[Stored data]
▼

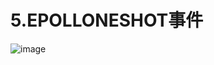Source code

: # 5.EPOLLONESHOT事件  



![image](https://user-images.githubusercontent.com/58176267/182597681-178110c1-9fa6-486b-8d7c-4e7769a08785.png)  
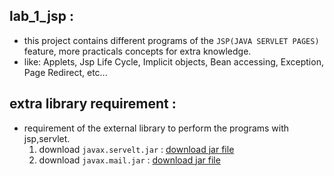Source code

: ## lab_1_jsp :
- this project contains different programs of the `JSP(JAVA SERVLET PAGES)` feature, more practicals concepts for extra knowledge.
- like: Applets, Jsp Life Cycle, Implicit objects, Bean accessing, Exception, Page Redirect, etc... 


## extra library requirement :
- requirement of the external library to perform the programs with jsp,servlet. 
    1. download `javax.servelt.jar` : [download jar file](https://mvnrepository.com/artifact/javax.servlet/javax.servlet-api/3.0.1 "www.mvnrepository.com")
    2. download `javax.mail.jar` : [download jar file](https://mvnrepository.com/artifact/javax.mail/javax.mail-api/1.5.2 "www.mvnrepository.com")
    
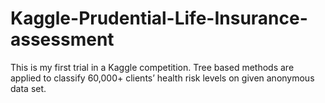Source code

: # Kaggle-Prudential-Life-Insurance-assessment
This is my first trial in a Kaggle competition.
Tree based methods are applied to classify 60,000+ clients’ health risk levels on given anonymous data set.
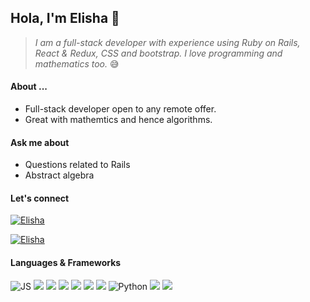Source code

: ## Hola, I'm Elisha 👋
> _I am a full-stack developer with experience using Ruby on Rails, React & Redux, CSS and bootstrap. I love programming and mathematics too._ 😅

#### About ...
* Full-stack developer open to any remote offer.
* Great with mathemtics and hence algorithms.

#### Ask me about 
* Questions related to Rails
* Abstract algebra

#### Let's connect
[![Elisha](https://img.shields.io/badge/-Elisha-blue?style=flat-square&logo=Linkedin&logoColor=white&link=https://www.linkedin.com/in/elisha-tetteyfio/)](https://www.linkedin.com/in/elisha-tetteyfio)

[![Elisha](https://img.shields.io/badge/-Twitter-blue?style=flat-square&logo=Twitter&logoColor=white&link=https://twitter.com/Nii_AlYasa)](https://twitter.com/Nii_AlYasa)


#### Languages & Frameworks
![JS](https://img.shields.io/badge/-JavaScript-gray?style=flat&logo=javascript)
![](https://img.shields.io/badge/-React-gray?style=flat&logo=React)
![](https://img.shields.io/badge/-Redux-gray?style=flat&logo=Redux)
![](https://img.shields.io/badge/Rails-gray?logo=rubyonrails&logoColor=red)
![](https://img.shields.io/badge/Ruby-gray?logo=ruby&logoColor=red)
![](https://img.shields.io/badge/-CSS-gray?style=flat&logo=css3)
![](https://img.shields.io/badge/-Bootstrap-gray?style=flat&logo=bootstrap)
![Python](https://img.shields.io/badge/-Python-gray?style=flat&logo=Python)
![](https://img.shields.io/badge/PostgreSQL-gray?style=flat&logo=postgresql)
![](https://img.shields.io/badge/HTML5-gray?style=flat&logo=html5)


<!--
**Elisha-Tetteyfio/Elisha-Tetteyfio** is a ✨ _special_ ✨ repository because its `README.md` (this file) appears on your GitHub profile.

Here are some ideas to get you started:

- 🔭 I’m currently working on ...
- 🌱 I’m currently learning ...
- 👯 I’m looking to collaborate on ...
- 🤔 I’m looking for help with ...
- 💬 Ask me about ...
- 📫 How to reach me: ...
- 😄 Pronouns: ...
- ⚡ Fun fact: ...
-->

▲
▼

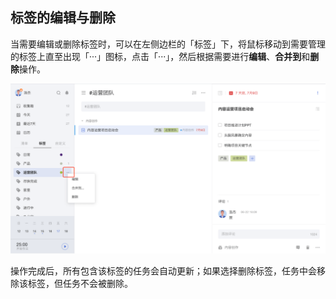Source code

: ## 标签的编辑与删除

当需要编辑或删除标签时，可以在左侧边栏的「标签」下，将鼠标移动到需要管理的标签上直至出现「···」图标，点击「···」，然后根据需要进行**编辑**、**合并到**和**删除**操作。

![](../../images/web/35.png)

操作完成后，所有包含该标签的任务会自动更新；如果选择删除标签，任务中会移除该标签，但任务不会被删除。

▲
▼

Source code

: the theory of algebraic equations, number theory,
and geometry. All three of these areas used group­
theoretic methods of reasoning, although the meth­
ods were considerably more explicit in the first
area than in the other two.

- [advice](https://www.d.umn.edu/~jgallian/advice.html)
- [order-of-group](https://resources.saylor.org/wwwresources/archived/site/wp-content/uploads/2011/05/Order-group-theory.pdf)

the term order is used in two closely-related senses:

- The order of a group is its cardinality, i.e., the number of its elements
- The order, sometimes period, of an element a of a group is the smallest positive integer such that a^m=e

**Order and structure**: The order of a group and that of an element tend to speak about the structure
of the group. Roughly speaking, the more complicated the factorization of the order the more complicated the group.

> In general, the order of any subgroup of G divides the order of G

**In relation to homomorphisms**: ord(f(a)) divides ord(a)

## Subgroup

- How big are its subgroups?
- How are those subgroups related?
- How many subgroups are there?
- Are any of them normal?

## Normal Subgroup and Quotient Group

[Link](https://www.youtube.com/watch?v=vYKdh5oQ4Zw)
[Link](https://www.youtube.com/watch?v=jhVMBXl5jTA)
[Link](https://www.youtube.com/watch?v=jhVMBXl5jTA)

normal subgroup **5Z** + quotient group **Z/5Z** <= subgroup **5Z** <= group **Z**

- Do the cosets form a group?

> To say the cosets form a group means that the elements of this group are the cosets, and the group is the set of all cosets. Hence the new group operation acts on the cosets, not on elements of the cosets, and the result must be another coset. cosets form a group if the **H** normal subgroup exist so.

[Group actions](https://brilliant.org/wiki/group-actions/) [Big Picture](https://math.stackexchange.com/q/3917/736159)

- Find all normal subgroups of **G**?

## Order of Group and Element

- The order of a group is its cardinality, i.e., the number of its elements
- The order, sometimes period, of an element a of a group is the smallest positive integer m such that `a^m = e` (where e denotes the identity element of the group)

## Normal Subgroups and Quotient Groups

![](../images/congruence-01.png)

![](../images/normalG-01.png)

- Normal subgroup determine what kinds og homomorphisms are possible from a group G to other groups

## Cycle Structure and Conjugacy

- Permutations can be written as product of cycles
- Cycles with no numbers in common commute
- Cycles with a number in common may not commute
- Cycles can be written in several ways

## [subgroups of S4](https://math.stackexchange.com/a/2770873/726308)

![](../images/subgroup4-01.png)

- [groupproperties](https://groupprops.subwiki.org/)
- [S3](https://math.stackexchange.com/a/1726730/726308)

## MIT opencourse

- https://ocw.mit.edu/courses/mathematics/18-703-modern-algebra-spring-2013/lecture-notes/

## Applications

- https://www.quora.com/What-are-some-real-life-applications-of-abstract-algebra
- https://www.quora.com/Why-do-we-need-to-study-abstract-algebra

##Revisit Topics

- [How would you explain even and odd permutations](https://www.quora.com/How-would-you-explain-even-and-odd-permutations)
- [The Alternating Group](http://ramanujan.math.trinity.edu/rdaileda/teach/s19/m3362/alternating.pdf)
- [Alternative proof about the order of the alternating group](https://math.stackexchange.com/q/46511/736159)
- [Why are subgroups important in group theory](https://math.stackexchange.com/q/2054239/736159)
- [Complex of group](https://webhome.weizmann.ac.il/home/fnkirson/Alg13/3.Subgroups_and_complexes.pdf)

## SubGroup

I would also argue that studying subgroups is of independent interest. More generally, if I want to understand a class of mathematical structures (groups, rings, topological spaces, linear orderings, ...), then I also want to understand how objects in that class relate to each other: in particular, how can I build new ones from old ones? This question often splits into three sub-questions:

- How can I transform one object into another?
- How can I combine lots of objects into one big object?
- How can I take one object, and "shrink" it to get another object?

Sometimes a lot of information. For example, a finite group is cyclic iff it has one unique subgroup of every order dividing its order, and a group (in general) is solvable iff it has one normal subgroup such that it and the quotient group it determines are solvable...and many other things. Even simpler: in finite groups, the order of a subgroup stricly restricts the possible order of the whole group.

▲

#### Exercise instructions
From the records above, copy out the line with "- [groupproperties](https://groupprops.subwiki.org/)", the line with "## Applications", and every line between them, word for word.

#### Problem solution
- [groupproperties](https://groupprops.subwiki.org/)
- [S3](https://math.stackexchange.com/a/1726730/726308)

## MIT opencourse

- https://ocw.mit.edu/courses/mathematics/18-703-modern-algebra-spring-2013/lecture-notes/

## Applications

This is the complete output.